_Exercise directions_
Transcribe, word for word, all of the entries below, and exclude any pictures from the copy.

_Record excerpts_
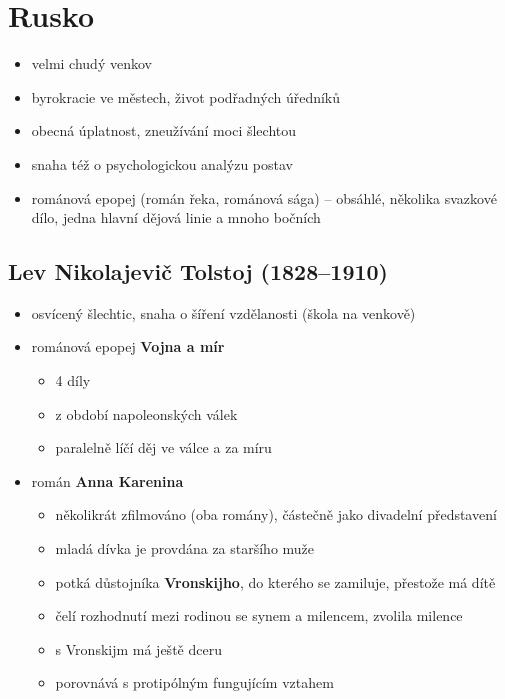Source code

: \section{Rusko}
\begin{itemize}
\item velmi chudý venkov
\item byrokracie ve městech, život podřadných úředníků
\item obecná úplatnost, zneužívání moci šlechtou
\item snaha též o psychologickou analýzu postav
\item románová epopej (román řeka, románová sága) -- obsáhlé, několika svazkové dílo, jedna hlavní dějová linie a mnoho bočních
\end{itemize}

\subsection{Lev Nikolajevič Tolstoj (1828--1910)}
\begin{itemize}
\item osvícený šlechtic, snaha o šíření vzdělanosti (škola na venkově)
\item románová epopej \textbf{Vojna a mír}
	\begin{itemize}
	\item 4 díly
	\item z období napoleonských válek
	\item paralelně líčí děj ve válce a za míru
	\end{itemize}
\item román \textbf{Anna Karenina}
	\begin{itemize}
	\item několikrát zfilmováno (oba romány), částečně jako divadelní představení
	\item mladá dívka je provdána za staršího muže
	\item potká důstojníka \textbf{Vronskijho}, do kterého se zamiluje, přestože má dítě
	\item čelí rozhodnutí mezi rodinou se synem a milencem, zvolila milence
	\item s Vronskijm má ještě dceru
	\item porovnává s protipólným fungujícím vztahem
	\end{itemize}
\end{itemize}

_Response area_
Source code

: \section{Rusko}
\begin{itemize}
\item velmi chudý venkov
\item byrokracie ve městech, život podřadných úředníků
\item obecná úplatnost, zneužívání moci šlechtou
\item snaha též o psychologickou analýzu postav
\item románová epopej (román řeka, románová sága) -- obsáhlé, několika svazkové dílo, jedna hlavní dějová linie a mnoho bočních
\end{itemize}

\subsection{Lev Nikolajevič Tolstoj (1828--1910)}
\begin{itemize}
\item osvícený šlechtic, snaha o šíření vzdělanosti (škola na venkově)
\item románová epopej \textbf{Vojna a mír}
	\begin{itemize}
	\item 4 díly
	\item z období napoleonských válek
	\item paralelně líčí děj ve válce a za míru
	\end{itemize}
\item román \textbf{Anna Karenina}
	\begin{itemize}
	\item několikrát zfilmováno (oba romány), částečně jako divadelní představení
	\item mladá dívka je provdána za staršího muže
	\item potká důstojníka \textbf{Vronskijho}, do kterého se zamiluje, přestože má dítě
	\item čelí rozhodnutí mezi rodinou se synem a milencem, zvolila milence
	\item s Vronskijm má ještě dceru
	\item porovnává s protipólným fungujícím vztahem
	\end{itemize}
\end{itemize}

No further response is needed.